> [TASK OBJECTIVE] After locating the line that contains "when the above" in the data below, set down exactly that line and each one after it through the line that contains "actually needed to", and nothing more.

[Collected data]
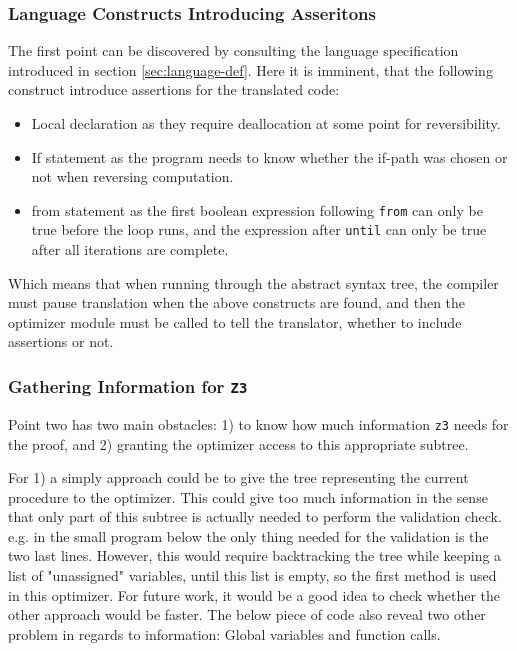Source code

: \subsubsection{Language Constructs Introducing Asseritons}
The first point can be discovered by consulting the language specification introduced
in section \ref{sec:language-def}. Here it is imminent, that the following construct introduce
assertions for the translated code:
\begin{itemize} %
    \item Local declaration as they require deallocation at some point for reversibility.
    \item If statement as the program needs to know whether the if-path was chosen or not when
          reversing computation.
    \item from statement as the first boolean expression following \texttt{from} can only be true
          before the loop runs, and the expression after \texttt{until} can only be true after
          all iterations are complete.
\end{itemize}
\noindent
Which means that when running through the abstract syntax tree, the compiler must pause translation
when the above constructs are found, and then the optimizer module must be called to tell
the translator, whether to include assertions or not.

\subsubsection{Gathering Information for \texttt{Z3}}
Point two has two main obstacles: 1) to know how much information \texttt{z3} needs for the proof,
and 2) granting the optimizer access to this appropriate subtree.

For 1) a simply approach could be to give the tree representing the current procedure to the
optimizer. This could give too much information in the sense that only part of this subtree is
actually needed to perform the validation check. e.g. in the small program below the only thing
needed for the validation is the two last lines. However, this would require backtracking the
tree while keeping a list of "unassigned" variables, until this list is empty, so the first
method is used in this optimizer. For future work, it would be a good idea to check whether the
other approach would be faster. The below piece of code also reveal two other problem in regards
to information: Global variables and function calls.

> [THE ANSWER]
when the above constructs are found, and then the optimizer module must be called to tell
the translator, whether to include assertions or not.

\subsubsection{Gathering Information for \texttt{Z3}}
Point two has two main obstacles: 1) to know how much information \texttt{z3} needs for the proof,
and 2) granting the optimizer access to this appropriate subtree.

For 1) a simply approach could be to give the tree representing the current procedure to the
optimizer. This could give too much information in the sense that only part of this subtree is
actually needed to perform the validation check. e.g. in the small program below the only thing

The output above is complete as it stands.